:: EXERCISE DATA ::
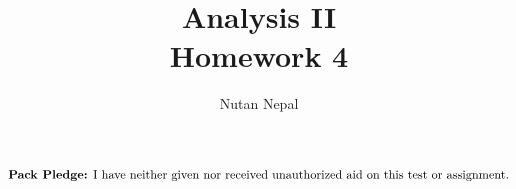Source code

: \documentclass[12pt]{article}
\title{Analysis II \\
\large Homework 4
}
\author{Nutan Nepal}
\newcommand{\packpledge}{
    $\text{{\bf Pack Pledge:} I have neither given nor
    received unauthorized aid on this
    test or assignment.}$}
\begin{document}
\maketitle
\packpledge\\
\makebox[\linewidth]{\rule{200mm}{1pt}}
\vspace{1mm}


\newcommand{\mR}{\mathbb{R}}
\newcommand{\mM}{\mathcal{M}}
\newcommand{\mN}{\mathbb{N}}
\newcommand{\mC}{\mathbb{C}}
\newcommand{\mQ}{\mathbb{Q}}
\newcommand{\cP}{\mathcal{P}}
\newcommand{\cB}{\mathcal{B}}
\newcommand{\cM}{\mathcal{M}}
\newcommand{\ds}{\displaystyle}
\newcommand{\al}{\alpha}
\newcommand{\li}{l^{\infty}}
\newcommand{\ep}{\varepsilon}
\newcommand{\de}{\delta}
\newcommand{\T}{\mathcal{T}}
\newcommand{\linf}{l^{\infty}}
\newcommand{\cD}{\mathcal{D}}
\newcommand{\cR}{\mathcal{R}}
\newcommand{\cN}{\mathcal{N}}
\newcommand{\lsn}{\limsup_{n \to \infty}}
\newcommand{\lin}{\liminf_{n \to \infty}}
\newcommand{\dmu}{\ d\mu}
\newcommand{\ix}{\int_X}
\newcommand{\cL}{\mathcal{L}(\mathbb{R})}
\newcommand{\soi}{\sum_{i=1}^{\infty}}
\newcommand{\son}{\sum_{i=1}^{n}}
\newcommand{\la}{\lambda}
\newcommand{\Lp}{L^p(\mu)}
\newcommand{\Lq}{L^q(\mu)}
\newcommand{\Lr}{L^r(\mu)}
\newcommand{\ms}{(X, \mM, \mu)}
\newcommand{\outm}{\mu^*}
\end{document}
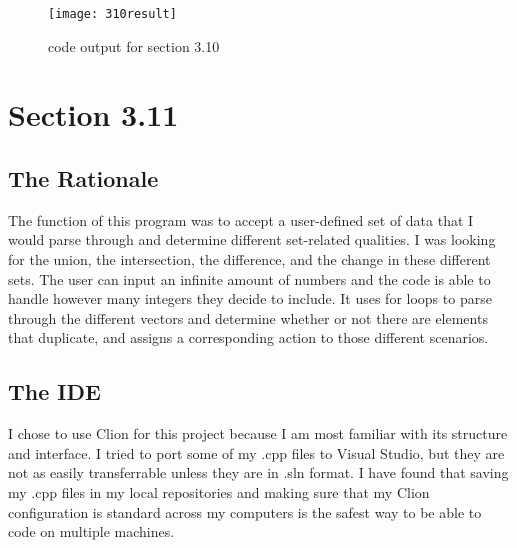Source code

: \documentclass[11pt]{article}
\begin{document}
\begin{figure}[h]
    \centering
    \texttt{[image: 310result]}
    \caption{code output for section 3.10}
    \label{fig:my_label}
\end{figure}

\section*{Section 3.11}
\subsection*{The Rationale}
The function of this program was to accept a user-defined set of data that I would parse through and determine different set-related qualities. I was looking for the union, the intersection, the difference, and the change in these different sets. The user can input an infinite amount of numbers and the code is able to handle however many integers they decide to include. It uses for loops to parse through the different vectors and determine whether or not there are elements that duplicate, and assigns a corresponding action to those different scenarios. 

\subsection*{The IDE}
I chose to use Clion for this project because I am most familiar with its structure and interface. I tried to port some of my .cpp files to Visual Studio, but they are not as easily transferrable unless they are in .sln format. I have found that saving my .cpp files in my local repositories and making sure that my Clion configuration is standard across my computers is the safest way to be able to code on multiple machines.
\end{document}
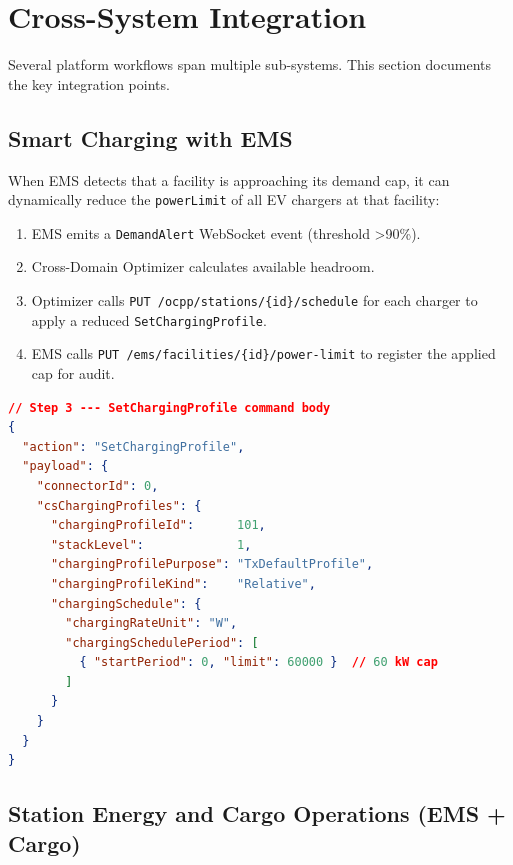 \documentclass{article}
\begin{document}
\newpage

\section{Cross-System Integration}

Several platform workflows span multiple sub-systems. This section documents the
key integration points.

\subsection{Smart Charging with EMS}

When EMS detects that a facility is approaching its demand cap, it can dynamically
reduce the \texttt{powerLimit} of all EV chargers at that facility:

\begin{enumerate}[leftmargin=*, label=\arabic*.]
    \item EMS emits a \texttt{DemandAlert} WebSocket event (threshold \textgreater 90\%).
    \item Cross-Domain Optimizer calculates available headroom.
    \item Optimizer calls \texttt{PUT /ocpp/stations/\{id\}/schedule} for each charger
          to apply a reduced \texttt{SetChargingProfile}.
    \item EMS calls \texttt{PUT /ems/facilities/\{id\}/power-limit} to register the
          applied cap for audit.
\end{enumerate}

\begin{lstlisting}[language=json, caption=Smart-charging coordination payload]
// Step 3 --- SetChargingProfile command body
{
  "action": "SetChargingProfile",
  "payload": {
    "connectorId": 0,
    "csChargingProfiles": {
      "chargingProfileId":      101,
      "stackLevel":             1,
      "chargingProfilePurpose": "TxDefaultProfile",
      "chargingProfileKind":    "Relative",
      "chargingSchedule": {
        "chargingRateUnit": "W",
        "chargingSchedulePeriod": [
          { "startPeriod": 0, "limit": 60000 }  // 60 kW cap
        ]
      }
    }
  }
}
\end{lstlisting}

\subsection{Station Energy and Cargo Operations (EMS + Cargo)}
\end{document}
:::
Filter the records for the word "facility" and show every line that has it.

When EMS detects that a facility is approaching its demand cap, it can dynamically
reduce the \texttt{powerLimit} of all EV chargers at that facility:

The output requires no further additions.